*What is required*: Whenever a line below includes the word "requisitos", copy that line.

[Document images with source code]
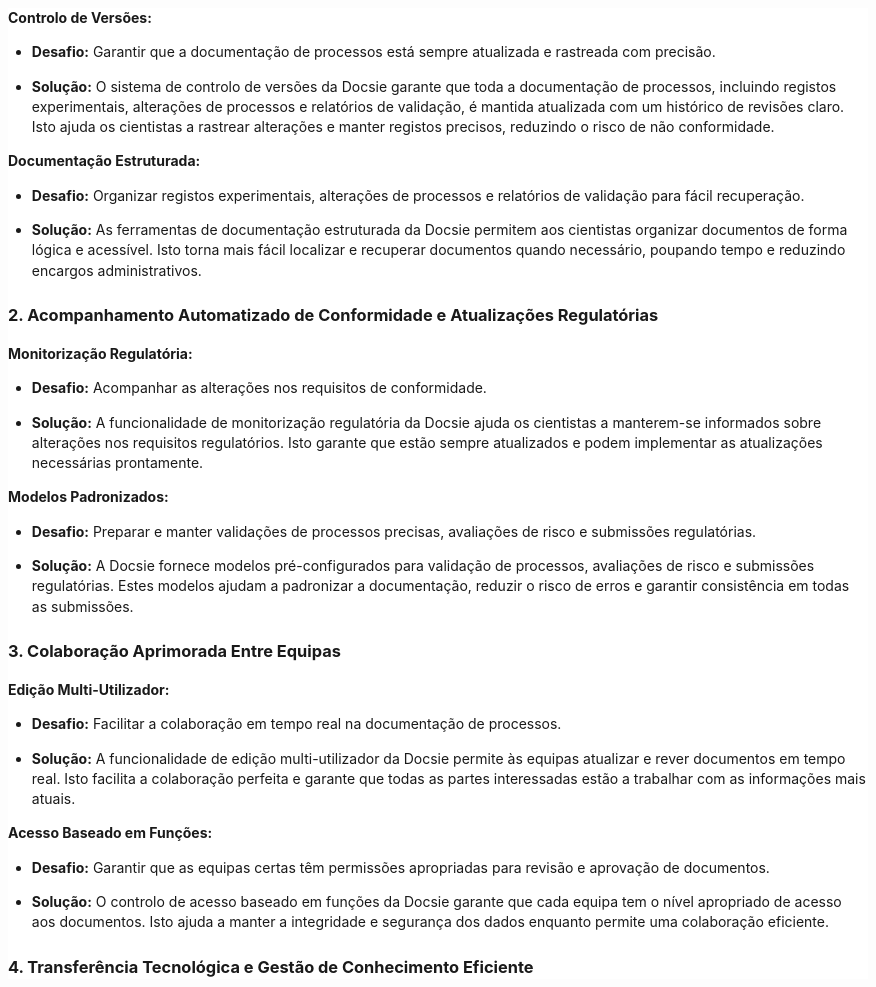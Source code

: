 **Controlo de Versões:**

* **Desafio:** Garantir que a documentação de processos está sempre atualizada e rastreada com precisão.

* **Solução:** O sistema de controlo de versões da Docsie garante que toda a documentação de processos, incluindo registos experimentais, alterações de processos e relatórios de validação, é mantida atualizada com um histórico de revisões claro. Isto ajuda os cientistas a rastrear alterações e manter registos precisos, reduzindo o risco de não conformidade.

**Documentação Estruturada:**

* **Desafio:** Organizar registos experimentais, alterações de processos e relatórios de validação para fácil recuperação.

* **Solução:** As ferramentas de documentação estruturada da Docsie permitem aos cientistas organizar documentos de forma lógica e acessível. Isto torna mais fácil localizar e recuperar documentos quando necessário, poupando tempo e reduzindo encargos administrativos.

### 2. Acompanhamento Automatizado de Conformidade e Atualizações Regulatórias

**Monitorização Regulatória:**

* **Desafio:** Acompanhar as alterações nos requisitos de conformidade.

* **Solução:** A funcionalidade de monitorização regulatória da Docsie ajuda os cientistas a manterem-se informados sobre alterações nos requisitos regulatórios. Isto garante que estão sempre atualizados e podem implementar as atualizações necessárias prontamente.

**Modelos Padronizados:**

* **Desafio:** Preparar e manter validações de processos precisas, avaliações de risco e submissões regulatórias.

* **Solução:** A Docsie fornece modelos pré-configurados para validação de processos, avaliações de risco e submissões regulatórias. Estes modelos ajudam a padronizar a documentação, reduzir o risco de erros e garantir consistência em todas as submissões.

### 3. Colaboração Aprimorada Entre Equipas

**Edição Multi-Utilizador:**

* **Desafio:** Facilitar a colaboração em tempo real na documentação de processos.

* **Solução:** A funcionalidade de edição multi-utilizador da Docsie permite às equipas atualizar e rever documentos em tempo real. Isto facilita a colaboração perfeita e garante que todas as partes interessadas estão a trabalhar com as informações mais atuais.

**Acesso Baseado em Funções:**

* **Desafio:** Garantir que as equipas certas têm permissões apropriadas para revisão e aprovação de documentos.

* **Solução:** O controlo de acesso baseado em funções da Docsie garante que cada equipa tem o nível apropriado de acesso aos documentos. Isto ajuda a manter a integridade e segurança dos dados enquanto permite uma colaboração eficiente.

### 4. Transferência Tecnológica e Gestão de Conhecimento Eficiente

*Result of the exercise*:
* **Desafio:** Acompanhar as alterações nos requisitos de conformidade.
* **Solução:** A funcionalidade de monitorização regulatória da Docsie ajuda os cientistas a manterem-se informados sobre alterações nos requisitos regulatórios. Isto garante que estão sempre atualizados e podem implementar as atualizações necessárias prontamente.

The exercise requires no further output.